Hey i was just curious if anyone on here owns or knows anything about lux bong any input would be nice.

What i know is LUX is owned by ROOR and all LUX's have 4-tree percs and they make double and triple perc LUX's. They have 3 varieties from beaker to staight tube to bubble. My buddy has a straight tube 4-tree double perk i think its the 18" one.

The reason i like these bongs so much is how smooth of a hit you get from them, there not like normal tree perc bongs they clear like a single perc and did i mention they have diffuseres on all the percs in the 4 perc tree. 

The drawback of these bongs is they cost $280 for a 18 inch double perc i think ithe triple perc costs like $380.


So what do you think. I will try to find a picture sometime soon of some lux's the problem i always have is i cannot find a single website that sells or talk about LUX bongs I just dont get it.

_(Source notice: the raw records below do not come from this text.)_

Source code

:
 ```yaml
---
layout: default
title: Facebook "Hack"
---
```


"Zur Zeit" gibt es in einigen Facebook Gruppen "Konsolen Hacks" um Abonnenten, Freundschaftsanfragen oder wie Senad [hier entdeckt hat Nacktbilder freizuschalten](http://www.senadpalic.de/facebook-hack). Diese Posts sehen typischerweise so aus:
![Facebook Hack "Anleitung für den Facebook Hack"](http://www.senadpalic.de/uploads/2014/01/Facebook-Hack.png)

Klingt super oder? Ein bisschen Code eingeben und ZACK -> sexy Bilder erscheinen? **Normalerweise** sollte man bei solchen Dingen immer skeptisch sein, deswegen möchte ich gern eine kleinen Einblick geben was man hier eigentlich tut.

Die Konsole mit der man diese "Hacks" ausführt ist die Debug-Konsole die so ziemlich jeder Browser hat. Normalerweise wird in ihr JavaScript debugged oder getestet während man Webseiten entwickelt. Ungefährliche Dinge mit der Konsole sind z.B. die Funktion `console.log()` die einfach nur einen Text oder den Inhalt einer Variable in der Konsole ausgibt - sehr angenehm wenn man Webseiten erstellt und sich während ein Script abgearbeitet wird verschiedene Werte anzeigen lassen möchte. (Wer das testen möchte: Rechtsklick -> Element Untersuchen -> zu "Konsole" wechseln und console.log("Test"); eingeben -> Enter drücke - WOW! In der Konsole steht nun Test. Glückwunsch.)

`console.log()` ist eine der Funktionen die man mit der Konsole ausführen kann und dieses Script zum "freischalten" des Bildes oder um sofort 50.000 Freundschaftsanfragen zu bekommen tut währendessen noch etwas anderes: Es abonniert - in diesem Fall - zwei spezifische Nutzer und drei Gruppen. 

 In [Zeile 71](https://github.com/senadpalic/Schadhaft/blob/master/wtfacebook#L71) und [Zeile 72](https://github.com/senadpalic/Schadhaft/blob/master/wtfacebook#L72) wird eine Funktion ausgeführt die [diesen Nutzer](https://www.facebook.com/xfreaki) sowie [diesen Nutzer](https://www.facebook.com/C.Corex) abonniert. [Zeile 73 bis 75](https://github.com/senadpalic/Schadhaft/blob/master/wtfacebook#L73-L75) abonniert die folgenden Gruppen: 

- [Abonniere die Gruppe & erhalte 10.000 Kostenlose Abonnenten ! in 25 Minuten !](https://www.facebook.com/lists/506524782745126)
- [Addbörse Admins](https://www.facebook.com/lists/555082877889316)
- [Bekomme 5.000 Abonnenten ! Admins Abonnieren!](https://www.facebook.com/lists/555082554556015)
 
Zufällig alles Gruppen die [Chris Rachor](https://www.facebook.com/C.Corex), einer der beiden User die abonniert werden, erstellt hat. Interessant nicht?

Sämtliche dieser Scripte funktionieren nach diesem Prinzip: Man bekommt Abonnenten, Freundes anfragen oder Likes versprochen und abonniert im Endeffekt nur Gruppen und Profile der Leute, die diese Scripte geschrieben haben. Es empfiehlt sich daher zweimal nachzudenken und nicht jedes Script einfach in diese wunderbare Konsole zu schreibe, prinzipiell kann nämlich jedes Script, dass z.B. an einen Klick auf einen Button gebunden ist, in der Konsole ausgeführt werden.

Ps. No time for proper punctuation like always please dont think im slow i just am lazy and can type fas like this.


----------



## thc is good for me (Aug 6, 2008)

Bump Come on guys you gotta know somthin


----------



## [email protected] (Aug 6, 2008)

100 bucks more for a single more perculator ridicoulous buy a ash catcher for 30 bucks and you got another water filter, + a perc stem peace then you got triple filtered single perculator for half as much as a triple perc i dont get name brand ussually since they cost 50 bucks more just for the name roor or fire, but single perc cost me 150 then i got 60 dollar ash catcher, never got perc slide but man i wish i didnt sell that peace and the stooopid kid broke it a week after he bought it shame.


----------



## The New Girl (Aug 6, 2008)

thc is good for me said:
			
		

> Bump Come on guys you gotta know somthin



Here's a youtube on them

hxxp://www.youtube.com/watch?v=otkJSmXPsuA

These shops are suppose to have them:

Dementia
6334 Laurel Canyon Boulevard, North Hollywood, CA 91606
(818) 508-7473

Dementia
820 East Thousand Oaks Boulevard, Thousand Oaks, CA 91360
(805) 777-7879
(888) 433-6368 (toll-free) smokeline

Dementia
14512 Ventura Boulevard, Sherman Oaks, CA 91403
(818) 461-1393

Dementia
8278 Santa Monica Boulevard, West Hollywood, CA 90046
(323) 654-8173

Dementia
22333 Pch, Malibu, CA 90265
(310) 456-7273

Dementia
2003 State St. Santa Barbara CA 93105
(805) 682 7475

And here's a bunch of other shops at this link. 

hxxp://community.livejournal.com/pot_heads/4251977.html

Hope this helps


----------



## SmokeyMcSmokester (Dec 27, 2008)

I just bought a lux...it has a 5 tree perc, and honeycomb diffuser...lil guy cost me $290!!!!


----------



## thc is good for me (Jan 27, 2010)

bump


----------